**DATA SHOWN:**

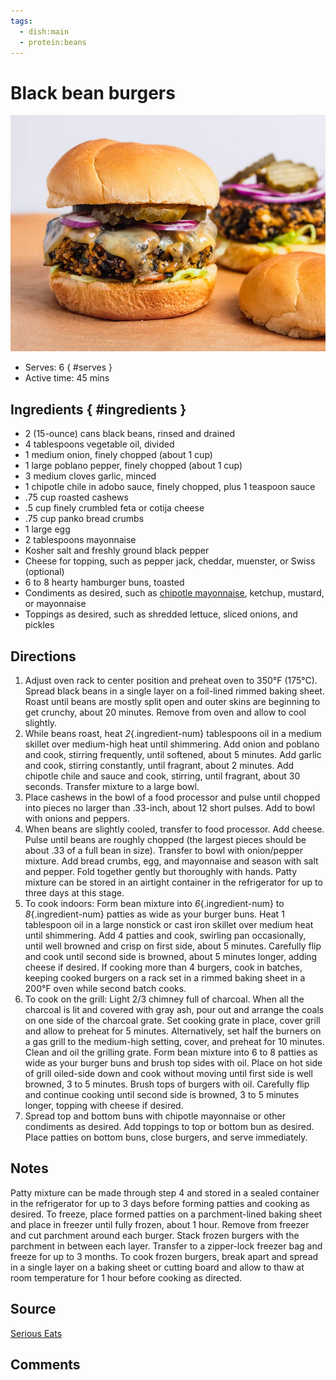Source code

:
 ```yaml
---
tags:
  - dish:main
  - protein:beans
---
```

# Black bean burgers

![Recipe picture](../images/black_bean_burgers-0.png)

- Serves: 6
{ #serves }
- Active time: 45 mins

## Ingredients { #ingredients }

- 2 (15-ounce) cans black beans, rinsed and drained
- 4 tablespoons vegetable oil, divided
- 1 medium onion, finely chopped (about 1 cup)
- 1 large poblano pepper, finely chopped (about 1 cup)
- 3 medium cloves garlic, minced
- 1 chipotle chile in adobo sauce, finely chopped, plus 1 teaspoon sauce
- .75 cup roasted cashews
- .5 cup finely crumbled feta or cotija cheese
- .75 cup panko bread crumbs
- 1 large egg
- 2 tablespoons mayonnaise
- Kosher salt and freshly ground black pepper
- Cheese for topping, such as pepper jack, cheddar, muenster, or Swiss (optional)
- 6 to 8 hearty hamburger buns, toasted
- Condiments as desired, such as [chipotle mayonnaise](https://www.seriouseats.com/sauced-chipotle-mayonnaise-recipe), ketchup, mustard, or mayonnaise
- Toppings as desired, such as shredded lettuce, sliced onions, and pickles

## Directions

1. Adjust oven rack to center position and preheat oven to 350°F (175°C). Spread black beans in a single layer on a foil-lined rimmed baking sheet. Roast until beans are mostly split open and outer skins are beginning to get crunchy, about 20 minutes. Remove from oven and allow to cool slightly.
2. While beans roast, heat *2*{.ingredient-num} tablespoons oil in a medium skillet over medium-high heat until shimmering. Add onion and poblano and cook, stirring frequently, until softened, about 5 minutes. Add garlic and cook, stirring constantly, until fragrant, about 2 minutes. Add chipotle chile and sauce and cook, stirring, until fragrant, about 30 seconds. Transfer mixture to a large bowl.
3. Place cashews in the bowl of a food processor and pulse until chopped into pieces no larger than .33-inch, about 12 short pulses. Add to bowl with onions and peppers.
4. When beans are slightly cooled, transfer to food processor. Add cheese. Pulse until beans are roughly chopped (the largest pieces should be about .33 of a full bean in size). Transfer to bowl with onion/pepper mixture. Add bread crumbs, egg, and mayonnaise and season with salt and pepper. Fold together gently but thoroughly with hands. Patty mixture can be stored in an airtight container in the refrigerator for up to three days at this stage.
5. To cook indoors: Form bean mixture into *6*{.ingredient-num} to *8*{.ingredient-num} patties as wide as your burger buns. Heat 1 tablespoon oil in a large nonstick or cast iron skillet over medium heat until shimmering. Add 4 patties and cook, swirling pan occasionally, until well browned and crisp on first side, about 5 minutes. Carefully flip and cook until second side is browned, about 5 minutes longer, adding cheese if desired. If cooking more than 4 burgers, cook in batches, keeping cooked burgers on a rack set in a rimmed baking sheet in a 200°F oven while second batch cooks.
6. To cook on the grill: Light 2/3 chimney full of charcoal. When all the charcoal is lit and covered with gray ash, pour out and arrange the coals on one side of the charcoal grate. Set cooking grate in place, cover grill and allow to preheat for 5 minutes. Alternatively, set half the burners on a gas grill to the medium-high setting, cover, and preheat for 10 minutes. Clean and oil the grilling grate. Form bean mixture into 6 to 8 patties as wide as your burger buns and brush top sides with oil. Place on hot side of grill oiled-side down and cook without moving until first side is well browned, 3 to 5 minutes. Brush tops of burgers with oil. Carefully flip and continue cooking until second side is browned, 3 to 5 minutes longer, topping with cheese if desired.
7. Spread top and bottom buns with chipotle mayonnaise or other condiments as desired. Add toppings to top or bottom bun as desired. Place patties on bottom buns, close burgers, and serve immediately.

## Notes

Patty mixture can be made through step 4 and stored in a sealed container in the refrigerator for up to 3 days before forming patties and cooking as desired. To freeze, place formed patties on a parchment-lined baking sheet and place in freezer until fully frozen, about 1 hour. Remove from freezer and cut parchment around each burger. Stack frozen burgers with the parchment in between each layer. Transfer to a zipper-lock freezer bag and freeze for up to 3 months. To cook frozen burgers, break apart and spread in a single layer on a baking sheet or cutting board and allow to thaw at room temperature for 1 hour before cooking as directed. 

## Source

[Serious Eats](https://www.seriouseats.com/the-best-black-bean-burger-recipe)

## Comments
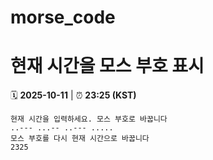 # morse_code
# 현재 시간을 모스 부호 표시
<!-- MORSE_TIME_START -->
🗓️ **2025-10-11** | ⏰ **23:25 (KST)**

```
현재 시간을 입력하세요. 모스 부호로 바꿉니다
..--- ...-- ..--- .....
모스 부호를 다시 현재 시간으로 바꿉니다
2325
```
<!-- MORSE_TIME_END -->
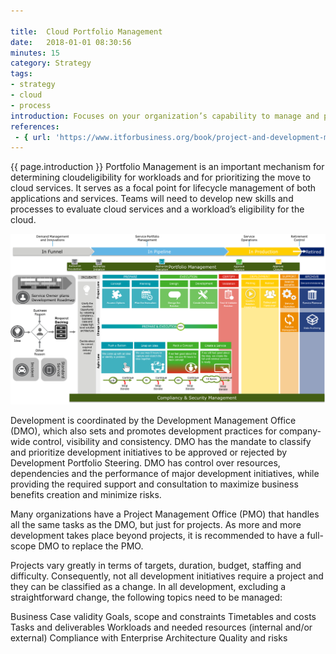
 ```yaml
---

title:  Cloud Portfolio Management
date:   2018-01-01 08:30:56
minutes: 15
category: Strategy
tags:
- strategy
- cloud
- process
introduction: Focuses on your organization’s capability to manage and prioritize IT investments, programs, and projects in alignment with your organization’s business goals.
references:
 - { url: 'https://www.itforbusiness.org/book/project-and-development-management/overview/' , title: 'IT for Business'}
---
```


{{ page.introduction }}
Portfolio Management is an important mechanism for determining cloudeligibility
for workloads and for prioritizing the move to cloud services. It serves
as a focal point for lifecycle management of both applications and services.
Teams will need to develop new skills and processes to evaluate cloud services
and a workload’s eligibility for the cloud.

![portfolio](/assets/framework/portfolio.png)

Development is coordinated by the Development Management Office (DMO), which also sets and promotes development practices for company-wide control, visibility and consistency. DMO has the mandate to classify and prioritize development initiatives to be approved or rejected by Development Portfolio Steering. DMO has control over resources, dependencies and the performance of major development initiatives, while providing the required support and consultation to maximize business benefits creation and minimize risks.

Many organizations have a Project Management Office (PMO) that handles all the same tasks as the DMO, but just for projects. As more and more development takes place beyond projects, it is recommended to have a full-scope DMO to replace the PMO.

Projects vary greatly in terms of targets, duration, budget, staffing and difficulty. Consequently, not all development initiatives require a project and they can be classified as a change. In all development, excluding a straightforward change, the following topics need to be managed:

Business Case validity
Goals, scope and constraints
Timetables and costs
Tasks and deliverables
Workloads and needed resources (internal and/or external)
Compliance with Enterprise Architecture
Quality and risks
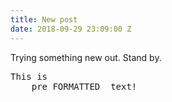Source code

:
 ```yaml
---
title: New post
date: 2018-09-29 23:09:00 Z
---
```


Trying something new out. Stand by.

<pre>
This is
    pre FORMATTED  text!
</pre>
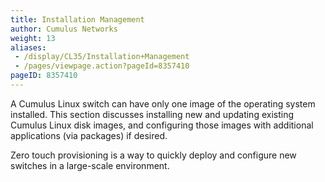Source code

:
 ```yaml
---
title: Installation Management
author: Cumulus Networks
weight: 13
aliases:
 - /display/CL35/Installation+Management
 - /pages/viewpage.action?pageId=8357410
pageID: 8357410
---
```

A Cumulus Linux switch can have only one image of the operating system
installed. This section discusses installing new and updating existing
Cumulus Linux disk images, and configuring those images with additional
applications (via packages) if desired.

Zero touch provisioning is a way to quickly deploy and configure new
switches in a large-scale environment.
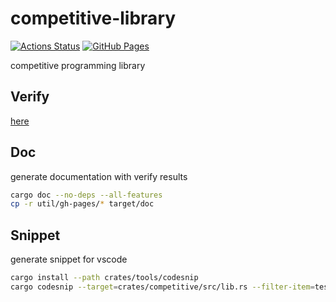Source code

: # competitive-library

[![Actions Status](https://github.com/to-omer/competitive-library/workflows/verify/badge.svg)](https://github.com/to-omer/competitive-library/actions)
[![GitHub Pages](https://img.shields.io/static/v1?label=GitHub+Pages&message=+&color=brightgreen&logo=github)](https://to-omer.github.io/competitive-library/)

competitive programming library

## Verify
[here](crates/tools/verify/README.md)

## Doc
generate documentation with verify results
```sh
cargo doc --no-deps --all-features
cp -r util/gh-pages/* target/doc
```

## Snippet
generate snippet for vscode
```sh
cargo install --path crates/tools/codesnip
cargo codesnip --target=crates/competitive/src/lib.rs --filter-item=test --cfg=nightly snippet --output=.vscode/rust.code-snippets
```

**EXERCISE OBJECTIVE:**
All the lines above are to be reproduced exactly, except the pictures.

**ANSWER BELOW:**
Source code

:
 ```yaml
---
tags:
  - dish:main
  - protein:beans
---
```

# Black bean burgers

![Recipe picture](../images/black_bean_burgers-0.png)

- Serves: 6
{ #serves }
- Active time: 45 mins

## Ingredients { #ingredients }

- 2 (15-ounce) cans black beans, rinsed and drained
- 4 tablespoons vegetable oil, divided
- 1 medium onion, finely chopped (about 1 cup)
- 1 large poblano pepper, finely chopped (about 1 cup)
- 3 medium cloves garlic, minced
- 1 chipotle chile in adobo sauce, finely chopped, plus 1 teaspoon sauce
- .75 cup roasted cashews
- .5 cup finely crumbled feta or cotija cheese
- .75 cup panko bread crumbs
- 1 large egg
- 2 tablespoons mayonnaise
- Kosher salt and freshly ground black pepper
- Cheese for topping, such as pepper jack, cheddar, muenster, or Swiss (optional)
- 6 to 8 hearty hamburger buns, toasted
- Condiments as desired, such as [chipotle mayonnaise](https://www.seriouseats.com/sauced-chipotle-mayonnaise-recipe), ketchup, mustard, or mayonnaise
- Toppings as desired, such as shredded lettuce, sliced onions, and pickles

## Directions

1. Adjust oven rack to center position and preheat oven to 350°F (175°C). Spread black beans in a single layer on a foil-lined rimmed baking sheet. Roast until beans are mostly split open and outer skins are beginning to get crunchy, about 20 minutes. Remove from oven and allow to cool slightly.
2. While beans roast, heat *2*{.ingredient-num} tablespoons oil in a medium skillet over medium-high heat until shimmering. Add onion and poblano and cook, stirring frequently, until softened, about 5 minutes. Add garlic and cook, stirring constantly, until fragrant, about 2 minutes. Add chipotle chile and sauce and cook, stirring, until fragrant, about 30 seconds. Transfer mixture to a large bowl.
3. Place cashews in the bowl of a food processor and pulse until chopped into pieces no larger than .33-inch, about 12 short pulses. Add to bowl with onions and peppers.
4. When beans are slightly cooled, transfer to food processor. Add cheese. Pulse until beans are roughly chopped (the largest pieces should be about .33 of a full bean in size). Transfer to bowl with onion/pepper mixture. Add bread crumbs, egg, and mayonnaise and season with salt and pepper. Fold together gently but thoroughly with hands. Patty mixture can be stored in an airtight container in the refrigerator for up to three days at this stage.
5. To cook indoors: Form bean mixture into *6*{.ingredient-num} to *8*{.ingredient-num} patties as wide as your burger buns. Heat 1 tablespoon oil in a large nonstick or cast iron skillet over medium heat until shimmering. Add 4 patties and cook, swirling pan occasionally, until well browned and crisp on first side, about 5 minutes. Carefully flip and cook until second side is browned, about 5 minutes longer, adding cheese if desired. If cooking more than 4 burgers, cook in batches, keeping cooked burgers on a rack set in a rimmed baking sheet in a 200°F oven while second batch cooks.
6. To cook on the grill: Light 2/3 chimney full of charcoal. When all the charcoal is lit and covered with gray ash, pour out and arrange the coals on one side of the charcoal grate. Set cooking grate in place, cover grill and allow to preheat for 5 minutes. Alternatively, set half the burners on a gas grill to the medium-high setting, cover, and preheat for 10 minutes. Clean and oil the grilling grate. Form bean mixture into 6 to 8 patties as wide as your burger buns and brush top sides with oil. Place on hot side of grill oiled-side down and cook without moving until first side is well browned, 3 to 5 minutes. Brush tops of burgers with oil. Carefully flip and continue cooking until second side is browned, 3 to 5 minutes longer, topping with cheese if desired.
7. Spread top and bottom buns with chipotle mayonnaise or other condiments as desired. Add toppings to top or bottom bun as desired. Place patties on bottom buns, close burgers, and serve immediately.

## Notes

Patty mixture can be made through step 4 and stored in a sealed container in the refrigerator for up to 3 days before forming patties and cooking as desired. To freeze, place formed patties on a parchment-lined baking sheet and place in freezer until fully frozen, about 1 hour. Remove from freezer and cut parchment around each burger. Stack frozen burgers with the parchment in between each layer. Transfer to a zipper-lock freezer bag and freeze for up to 3 months. To cook frozen burgers, break apart and spread in a single layer on a baking sheet or cutting board and allow to thaw at room temperature for 1 hour before cooking as directed. 

## Source

[Serious Eats](https://www.seriouseats.com/the-best-black-bean-burger-recipe)

## Comments
 # morse_code
# 현재 시간을 모스 부호 표시
<!-- MORSE_TIME_START -->
🗓️ **2025-10-11** | ⏰ **23:25 (KST)**

```
현재 시간을 입력하세요. 모스 부호로 바꿉니다
..--- ...-- ..--- .....
모스 부호를 다시 현재 시간으로 바꿉니다
2325
```
<!-- MORSE_TIME_END -->
 ```yaml
---

title:  Cloud Portfolio Management
date:   2018-01-01 08:30:56
minutes: 15
category: Strategy
tags:
- strategy
- cloud
- process
introduction: Focuses on your organization’s capability to manage and prioritize IT investments, programs, and projects in alignment with your organization’s business goals.
references:
 - { url: 'https://www.itforbusiness.org/book/project-and-development-management/overview/' , title: 'IT for Business'}
---
```


{{ page.introduction }}
Portfolio Management is an important mechanism for determining cloudeligibility
for workloads and for prioritizing the move to cloud services. It serves
as a focal point for lifecycle management of both applications and services.
Teams will need to develop new skills and processes to evaluate cloud services
and a workload’s eligibility for the cloud.

![portfolio](/assets/framework/portfolio.png)

Development is coordinated by the Development Management Office (DMO), which also sets and promotes development practices for company-wide control, visibility and consistency. DMO has the mandate to classify and prioritize development initiatives to be approved or rejected by Development Portfolio Steering. DMO has control over resources, dependencies and the performance of major development initiatives, while providing the required support and consultation to maximize business benefits creation and minimize risks.

Many organizations have a Project Management Office (PMO) that handles all the same tasks as the DMO, but just for projects. As more and more development takes place beyond projects, it is recommended to have a full-scope DMO to replace the PMO.

Projects vary greatly in terms of targets, duration, budget, staffing and difficulty. Consequently, not all development initiatives require a project and they can be classified as a change. In all development, excluding a straightforward change, the following topics need to be managed:

Business Case validity
Goals, scope and constraints
Timetables and costs
Tasks and deliverables
Workloads and needed resources (internal and/or external)
Compliance with Enterprise Architecture
Quality and risks
Source code

:
 ```yaml
---
title: New post
date: 2018-09-29 23:09:00 Z
---
```


Trying something new out. Stand by.

<pre>
This is
    pre FORMATTED  text!
</pre>
Source code

:
 ```yaml
---
title: Installation Management
author: Cumulus Networks
weight: 13
aliases:
 - /display/CL35/Installation+Management
 - /pages/viewpage.action?pageId=8357410
pageID: 8357410
---
```

A Cumulus Linux switch can have only one image of the operating system
installed. This section discusses installing new and updating existing
Cumulus Linux disk images, and configuring those images with additional
applications (via packages) if desired.

Zero touch provisioning is a way to quickly deploy and configure new
switches in a large-scale environment.
Source code

: # competitive-library

[![Actions Status](https://github.com/to-omer/competitive-library/workflows/verify/badge.svg)](https://github.com/to-omer/competitive-library/actions)
[![GitHub Pages](https://img.shields.io/static/v1?label=GitHub+Pages&message=+&color=brightgreen&logo=github)](https://to-omer.github.io/competitive-library/)

competitive programming library

## Verify
[here](crates/tools/verify/README.md)

## Doc
generate documentation with verify results
```sh
cargo doc --no-deps --all-features
cp -r util/gh-pages/* target/doc
```

## Snippet
generate snippet for vscode
```sh
cargo install --path crates/tools/codesnip
cargo codesnip --target=crates/competitive/src/lib.rs --filter-item=test --cfg=nightly snippet --output=.vscode/rust.code-snippets
```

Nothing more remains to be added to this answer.